→ **Your objective**
Copy the listing exactly, leaving out every picture.

Exercise materials Start Marker

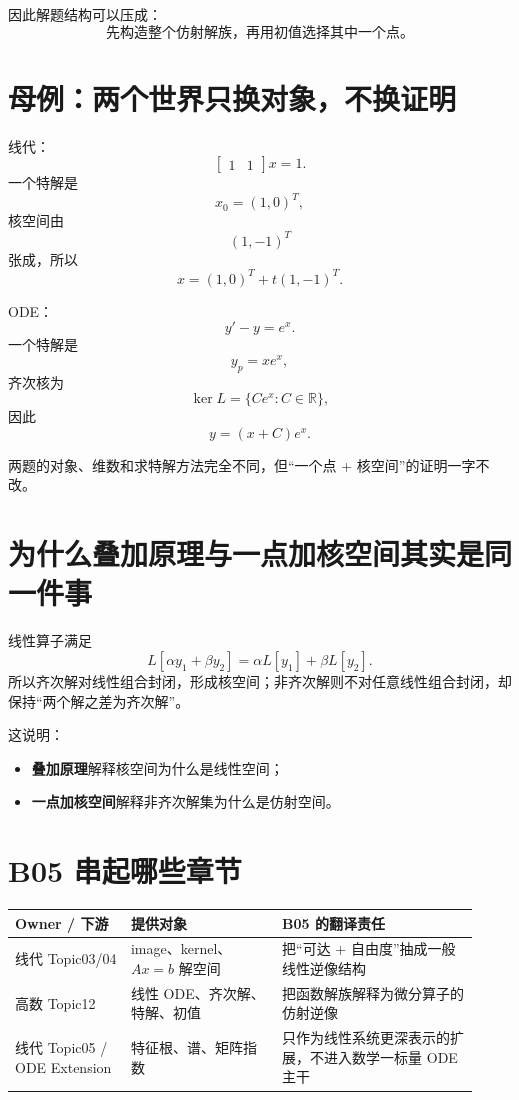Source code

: \documentclass[profile=standard]{ipara-handbook}
\begin{document}
因此解题结构可以压成：
\[
\boxed{\text{先构造整个仿射解族，再用初值选择其中一个点。}}
\]

\section{母例：两个世界只换对象，不换证明}
线代：
\[
\begin{bmatrix}1&1\end{bmatrix}x=1.
\]
一个特解是
\[
x_0=(1,0)^T,
\]
核空间由
\[
(1,-1)^T
\]
张成，所以
\[
x=(1,0)^T+t(1,-1)^T.
\]

ODE：
\[
y'-y=e^x.
\]
一个特解是
\[
y_p=xe^x,
\]
齐次核为
\[
\ker L=\{Ce^x:C\in\mathbb R\},
\]
因此
\[
y=(x+C)e^x.
\]

两题的对象、维数和求特解方法完全不同，但“一个点 + 核空间”的证明一字不改。

\section{为什么叠加原理与一点加核空间其实是同一件事}
线性算子满足
\[
L[\alpha y_1+\beta y_2]
=\alpha L[y_1]+\beta L[y_2].
\]
所以齐次解对线性组合封闭，形成核空间；非齐次解则不对任意线性组合封闭，却保持“两个解之差为齐次解”。

这说明：
\begin{itemize}
\item \textbf{叠加原理}解释核空间为什么是线性空间；
\item \textbf{一点加核空间}解释非齐次解集为什么是仿射空间。
\end{itemize}

\section{B05 串起哪些章节}
\begin{tabular}{p{0.23\linewidth}p{0.30\linewidth}p{0.39\linewidth}}
\hline
Owner / 下游 & 提供对象 & B05 的翻译责任\\
\hline
线代 Topic03/04 & image、kernel、$Ax=b$ 解空间 & 把“可达 + 自由度”抽成一般线性逆像结构\\
高数 Topic12 & 线性 ODE、齐次解、特解、初值 & 把函数解族解释为微分算子的仿射逆像\\
线代 Topic05 / ODE Extension & 特征根、谱、矩阵指数 & 只作为线性系统更深表示的扩展，不进入数学一标量 ODE 主干\\
\hline
\end{tabular}
\end{document}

Exercise materials End Marker

→ **Expected answer**
Source code

: \documentclass[profile=standard]{ipara-handbook}
\begin{document}
因此解题结构可以压成：
\[
\boxed{\text{先构造整个仿射解族，再用初值选择其中一个点。}}
\]

\section{母例：两个世界只换对象，不换证明}
线代：
\[
\begin{bmatrix}1&1\end{bmatrix}x=1.
\]
一个特解是
\[
x_0=(1,0)^T,
\]
核空间由
\[
(1,-1)^T
\]
张成，所以
\[
x=(1,0)^T+t(1,-1)^T.
\]

ODE：
\[
y'-y=e^x.
\]
一个特解是
\[
y_p=xe^x,
\]
齐次核为
\[
\ker L=\{Ce^x:C\in\mathbb R\},
\]
因此
\[
y=(x+C)e^x.
\]

两题的对象、维数和求特解方法完全不同，但“一个点 + 核空间”的证明一字不改。

\section{为什么叠加原理与一点加核空间其实是同一件事}
线性算子满足
\[
L[\alpha y_1+\beta y_2]
=\alpha L[y_1]+\beta L[y_2].
\]
所以齐次解对线性组合封闭，形成核空间；非齐次解则不对任意线性组合封闭，却保持“两个解之差为齐次解”。

这说明：
\begin{itemize}
\item \textbf{叠加原理}解释核空间为什么是线性空间；
\item \textbf{一点加核空间}解释非齐次解集为什么是仿射空间。
\end{itemize}

\section{B05 串起哪些章节}
\begin{tabular}{p{0.23\linewidth}p{0.30\linewidth}p{0.39\linewidth}}
\hline
Owner / 下游 & 提供对象 & B05 的翻译责任\\
\hline
线代 Topic03/04 & image、kernel、$Ax=b$ 解空间 & 把“可达 + 自由度”抽成一般线性逆像结构\\
高数 Topic12 & 线性 ODE、齐次解、特解、初值 & 把函数解族解释为微分算子的仿射逆像\\
线代 Topic05 / ODE Extension & 特征根、谱、矩阵指数 & 只作为线性系统更深表示的扩展，不进入数学一标量 ODE 主干\\
\hline
\end{tabular}
\end{document}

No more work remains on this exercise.